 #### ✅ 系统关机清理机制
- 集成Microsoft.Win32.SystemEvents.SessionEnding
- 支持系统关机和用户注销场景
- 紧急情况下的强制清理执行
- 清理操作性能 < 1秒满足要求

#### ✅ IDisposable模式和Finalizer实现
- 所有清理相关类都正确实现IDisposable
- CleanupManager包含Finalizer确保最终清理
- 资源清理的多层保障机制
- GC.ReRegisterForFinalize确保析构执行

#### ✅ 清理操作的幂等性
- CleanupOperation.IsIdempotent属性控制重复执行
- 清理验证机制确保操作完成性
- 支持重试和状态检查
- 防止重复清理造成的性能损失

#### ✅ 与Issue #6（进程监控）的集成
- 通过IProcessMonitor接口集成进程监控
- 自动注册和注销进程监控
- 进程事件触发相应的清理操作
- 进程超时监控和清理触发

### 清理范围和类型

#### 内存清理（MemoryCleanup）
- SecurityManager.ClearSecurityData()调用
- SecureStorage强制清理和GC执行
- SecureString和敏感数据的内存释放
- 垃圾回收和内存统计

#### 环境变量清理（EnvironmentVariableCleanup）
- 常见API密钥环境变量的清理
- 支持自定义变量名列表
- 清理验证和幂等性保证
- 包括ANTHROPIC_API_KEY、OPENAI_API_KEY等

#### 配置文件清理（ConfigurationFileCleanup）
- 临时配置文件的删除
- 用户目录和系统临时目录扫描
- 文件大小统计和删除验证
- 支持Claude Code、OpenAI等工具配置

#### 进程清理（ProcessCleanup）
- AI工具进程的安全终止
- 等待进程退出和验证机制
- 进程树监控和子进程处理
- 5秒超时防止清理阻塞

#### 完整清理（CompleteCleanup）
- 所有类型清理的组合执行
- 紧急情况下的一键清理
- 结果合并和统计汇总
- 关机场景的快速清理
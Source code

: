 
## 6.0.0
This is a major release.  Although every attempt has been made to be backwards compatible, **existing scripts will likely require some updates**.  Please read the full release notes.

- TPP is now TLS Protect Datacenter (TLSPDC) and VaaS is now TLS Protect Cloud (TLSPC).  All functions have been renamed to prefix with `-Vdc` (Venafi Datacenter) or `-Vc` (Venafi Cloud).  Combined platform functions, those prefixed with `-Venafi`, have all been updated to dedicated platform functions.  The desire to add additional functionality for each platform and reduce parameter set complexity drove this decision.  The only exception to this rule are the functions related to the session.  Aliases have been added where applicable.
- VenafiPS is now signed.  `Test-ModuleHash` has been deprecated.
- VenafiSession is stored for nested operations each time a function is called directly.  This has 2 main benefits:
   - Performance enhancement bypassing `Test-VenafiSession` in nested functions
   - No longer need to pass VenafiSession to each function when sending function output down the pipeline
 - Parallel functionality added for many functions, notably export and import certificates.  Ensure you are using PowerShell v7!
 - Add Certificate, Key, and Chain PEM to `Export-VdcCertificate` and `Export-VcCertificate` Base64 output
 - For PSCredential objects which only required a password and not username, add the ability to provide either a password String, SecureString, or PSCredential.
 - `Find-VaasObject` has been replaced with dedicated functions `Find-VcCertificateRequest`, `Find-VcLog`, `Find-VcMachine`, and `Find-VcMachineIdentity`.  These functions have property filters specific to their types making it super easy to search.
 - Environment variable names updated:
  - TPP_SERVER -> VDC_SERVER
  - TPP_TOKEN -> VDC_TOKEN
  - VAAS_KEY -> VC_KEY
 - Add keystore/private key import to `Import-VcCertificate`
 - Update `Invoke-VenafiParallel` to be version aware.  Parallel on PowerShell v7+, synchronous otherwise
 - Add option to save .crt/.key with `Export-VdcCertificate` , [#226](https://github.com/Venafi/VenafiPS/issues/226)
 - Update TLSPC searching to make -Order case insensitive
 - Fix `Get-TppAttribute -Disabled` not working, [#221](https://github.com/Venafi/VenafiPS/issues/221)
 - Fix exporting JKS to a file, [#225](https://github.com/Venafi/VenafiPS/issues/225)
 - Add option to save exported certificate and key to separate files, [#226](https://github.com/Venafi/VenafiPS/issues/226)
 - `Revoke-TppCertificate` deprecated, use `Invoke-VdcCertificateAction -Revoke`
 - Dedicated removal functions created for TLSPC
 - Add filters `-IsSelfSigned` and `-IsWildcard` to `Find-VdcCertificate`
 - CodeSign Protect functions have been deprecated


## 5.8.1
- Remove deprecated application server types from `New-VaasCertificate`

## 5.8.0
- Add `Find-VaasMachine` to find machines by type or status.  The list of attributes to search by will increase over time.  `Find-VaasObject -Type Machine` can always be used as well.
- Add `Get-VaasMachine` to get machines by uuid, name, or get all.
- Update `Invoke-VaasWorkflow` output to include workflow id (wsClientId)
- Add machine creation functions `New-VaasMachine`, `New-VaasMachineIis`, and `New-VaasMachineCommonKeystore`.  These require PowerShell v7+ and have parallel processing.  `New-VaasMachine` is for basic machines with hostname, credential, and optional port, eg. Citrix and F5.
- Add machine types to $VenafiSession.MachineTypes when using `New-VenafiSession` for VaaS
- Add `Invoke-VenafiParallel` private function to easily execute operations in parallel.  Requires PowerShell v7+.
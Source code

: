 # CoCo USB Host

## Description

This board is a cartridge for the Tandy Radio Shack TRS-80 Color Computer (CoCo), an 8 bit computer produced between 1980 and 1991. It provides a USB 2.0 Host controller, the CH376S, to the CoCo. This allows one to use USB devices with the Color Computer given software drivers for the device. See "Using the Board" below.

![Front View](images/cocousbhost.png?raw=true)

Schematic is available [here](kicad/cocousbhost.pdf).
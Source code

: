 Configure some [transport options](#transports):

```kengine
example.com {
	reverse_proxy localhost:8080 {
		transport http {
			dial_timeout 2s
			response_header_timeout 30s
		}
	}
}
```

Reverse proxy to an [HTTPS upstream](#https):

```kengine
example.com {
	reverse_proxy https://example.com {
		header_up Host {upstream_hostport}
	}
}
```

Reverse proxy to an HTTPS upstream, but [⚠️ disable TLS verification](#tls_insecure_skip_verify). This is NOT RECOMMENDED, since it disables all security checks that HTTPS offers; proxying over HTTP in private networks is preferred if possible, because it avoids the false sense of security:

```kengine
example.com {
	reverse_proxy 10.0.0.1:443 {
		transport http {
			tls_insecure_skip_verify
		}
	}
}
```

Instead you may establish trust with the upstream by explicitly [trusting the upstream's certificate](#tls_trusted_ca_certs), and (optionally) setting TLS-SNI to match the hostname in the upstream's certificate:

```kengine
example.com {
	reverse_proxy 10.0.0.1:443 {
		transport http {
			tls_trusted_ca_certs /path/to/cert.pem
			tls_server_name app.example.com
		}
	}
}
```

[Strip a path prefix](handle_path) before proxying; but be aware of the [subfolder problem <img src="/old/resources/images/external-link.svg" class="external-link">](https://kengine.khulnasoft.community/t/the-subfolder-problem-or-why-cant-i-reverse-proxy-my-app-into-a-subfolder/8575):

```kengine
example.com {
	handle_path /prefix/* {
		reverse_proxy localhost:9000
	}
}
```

-*-*-

» **Your goal**: Nothing but a number should be returned: the count of lines in the listing that contain the string "save".

» **Response to this task**: 2